## TASK INSTRUCTIONS
Tally the lines of the data that include the word "Primary" and state the total, nothing else.

(Pictures paired with source code)
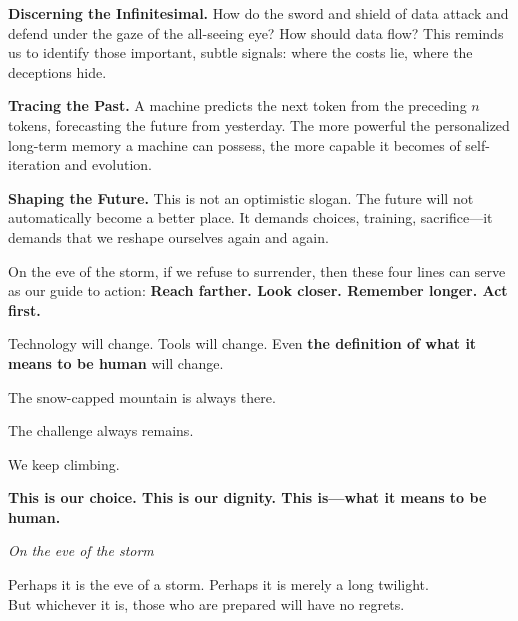 \textbf{Discerning the Infinitesimal.}
How do the sword and shield of data attack and defend under the gaze of the all-seeing eye? How should data flow? This reminds us to identify those important, subtle signals: where the costs lie, where the deceptions hide.

\vspace{1em}

\textbf{Tracing the Past.}
A machine predicts the next token from the preceding $n$ tokens, forecasting the future from yesterday. The more powerful the personalized long-term memory a machine can possess, the more capable it becomes of self-iteration and evolution.

\vspace{1em}

\textbf{Shaping the Future.} This is not an optimistic slogan. The future will not automatically become a better place. It demands choices, training, sacrifice---it demands that we reshape ourselves again and again.

\vspace{1em}

On the eve of the storm, if we refuse to surrender, then these four lines can serve as our guide to action:
\textbf{Reach farther. Look closer. Remember longer. Act first.}

\vspace{1em}

Technology will change. Tools will change. Even \textbf{the definition of what it means to be human} will change.

The snow-capped mountain is always there.

The challenge always remains.

We keep climbing.

\textbf{This is our choice. This is our dignity. This is---what it means to be human.}

\vspace{2em}
\begin{flushright}
\textit{On the eve of the storm}

\vspace{1em}

{\small Perhaps it is the eve of a storm. Perhaps it is merely a long twilight.\\
But whichever it is, those who are prepared will have no regrets.}
\end{flushright}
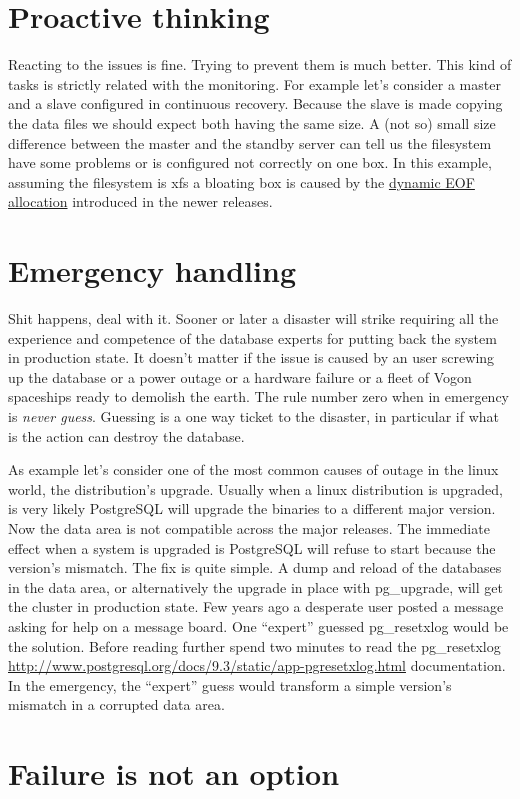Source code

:\section{Proactive thinking}
Reacting to the issues is fine. Trying to prevent them is much better. This kind of tasks is strictly 
related with the monitoring. For example let's consider a master and a slave configured in continuous 
recovery. Because the slave is made copying the data files we should expect both having the same size. 
A (not so) small size difference between the master and the standby server can tell us the filesystem have 
some problems or is configured not correctly on one box. In this example, assuming the filesystem is xfs a 
bloating box is caused by the 
\href{
http://serverfault.com/questions/406069/why-are-my-xfs-filesystems-suddenly-consuming-more-space-and-full-of
-sparse-file}{dynamic EOF allocation} introduced in the newer releases.

\section{Emergency handling}
Shit happens, deal with it. Sooner or later a disaster will strike requiring all the experience and 
competence of the database experts for putting back the system in production state. It doesn't matter if the 
issue is caused by an user screwing up the database or a power outage or a hardware failure or a fleet of 
Vogon spaceships ready to demolish the earth. The rule number zero when in emergency is \textit{never 
guess}. Guessing is a one way ticket to the disaster, in particular if what is the action 
can destroy the database.\newline

As example let's consider one of the most common causes of outage in the linux world, the distribution's 
upgrade. Usually when a linux distribution is upgraded, is very likely PostgreSQL will upgrade the 
binaries to a different major version. Now the data area is not compatible across the major releases. The 
immediate effect when a system is upgraded is PostgreSQL will refuse to start because the version's 
mismatch. The fix is quite simple. A dump and reload of the databases in the data area, or alternatively 
the upgrade in place with pg\_upgrade, will get the cluster in production state. Few years ago a 
desperate user posted a message asking for help on a message board. One ``expert'' guessed 
pg\_resetxlog would be the solution. Before reading further spend two minutes to  read the 
pg\_resetxlog 
\href{http://www.postgresql.org/docs/9.3/static/app-pgresetxlog.html}{
http://www.postgresql.org/docs/9.3/static/app-pgresetxlog.html} documentation. In the emergency, the 
``expert'' guess would transform a simple version's mismatch in a corrupted data area.


\section{Failure is not an option}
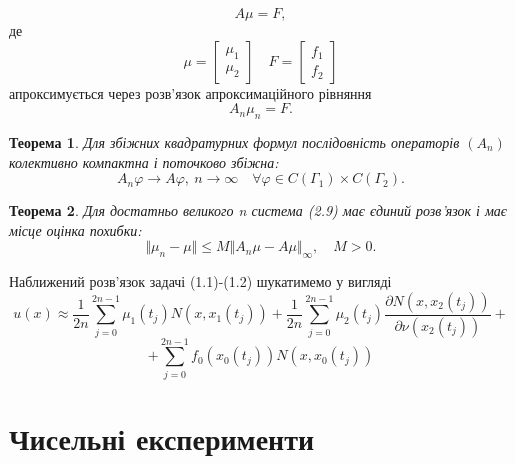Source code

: \documentclass[a4 paper,12pt,ukrainian]{report}
\newtheorem{theorem}{\textbf{Теорема}}[chapter]
\begin{document}
\begin{equation*}
A\mu=F,
\end{equation*}
де 
\begin{equation*}
\mu=\left[
\begin{array}{c}
\mu_{1}\\
\mu_{2}
\end{array}
\right]\quad
F=\left[
\begin{array}{c}
f_{1}\\
f_{2}
\end{array}
\right]
\end{equation*}
апроксимується через розв'язок апроксимаційного рівняння
\begin{equation*}
A_{n}\mu_{n}=F.
\end{equation*}
\begin{theorem}
Для збіжних квадратурних формул послідовність операторів $(A_{n})$ колективно компактна і поточково збіжна:
\begin{equation*}
A_{n}\varphi\rightarrow A\varphi, \ n\to\infty \quad \forall\varphi\in C(\Gamma_{1})\times C(\Gamma_{2}).
\end{equation*}
\end{theorem}
\begin{theorem}
Для достатньо великого n система (2.9) має єдиний розв'язок і має місце оцінка похибки:
\begin{equation*}
\Vert\mu_{n}-\mu\Vert\le M\Vert A_{n}\mu-A\mu\Vert_{\infty}, \quad M>0.
\end{equation*}
\end{theorem}
\hspace*{\parindent}Наближений розв'язок задачі (1.1)-(1.2) шукатимемо у вигляді
\begin{equation*}
u(x)\approx\frac{1}{2n}\sum\limits_{j=0}^{2n-1}{\mu_1(t_j)N(x,x_1(t_j))}+\frac{1}{2n}\sum\limits_{j=0}^{2n-1}{\mu_2(t_j)\frac{\partial N(x,x_2(t_j))}{\partial\nu(x_2(t_j))}}+
\end{equation*}
\begin{equation*}
+\sum\limits_{j=0}^{2n-1}{f_0(x_0(t_j))N(x,x_0(t_j))}
\end{equation*}
\chapter{Чисельні експерименти}
\end{document}
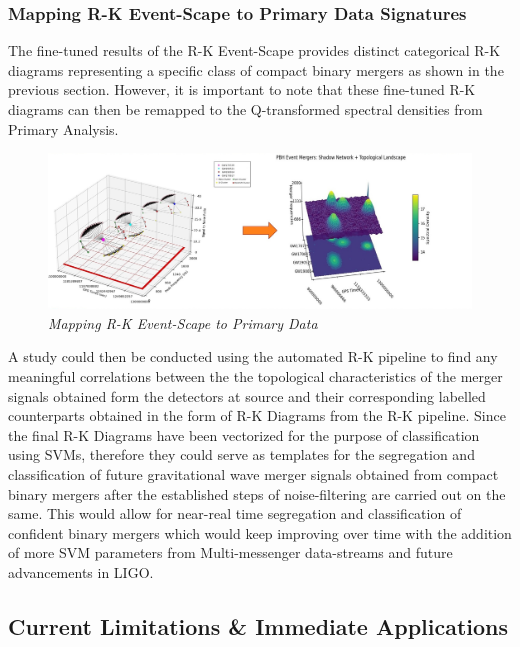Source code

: \subsubsection{ Mapping R-K Event-Scape to Primary Data Signatures}
 
 The fine-tuned results of the R-K Event-Scape provides distinct categorical R-K diagrams representing a specific class of compact binary mergers as shown in the previous section. However, it is important to note that these fine-tuned R-K diagrams can then be remapped to the Q-transformed spectral densities from Primary Analysis.  
 
 \begin{figure}[H]
 	\centering
 	\includegraphics[width=1.0\linewidth]{images/76_Mapping R_K eventScape to Primary Data.jpg}
	\caption{\textit{Mapping R-K Event-Scape to Primary Data}}
 	\label{fig:LIGO17_PlaceHolder_fig}
 \end{figure}

A study could then be conducted using the automated R-K pipeline to find any meaningful correlations between the the topological characteristics of the merger signals obtained form the detectors at source and their corresponding labelled counterparts obtained in the form of R-K Diagrams from the R-K pipeline. Since the final R-K Diagrams have been vectorized for the purpose of classification using SVMs, therefore they could serve as templates for the segregation and classification of future gravitational wave merger signals  obtained from compact binary mergers after the established steps of noise-filtering are carried out on the same. This would allow for near-real time segregation and classification of confident binary mergers which would keep improving over time with the addition of more SVM parameters from Multi-messenger data-streams and future advancements in LIGO. 

\subsection{Current Limitations \& Immediate Applications}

## TASK RESULT
4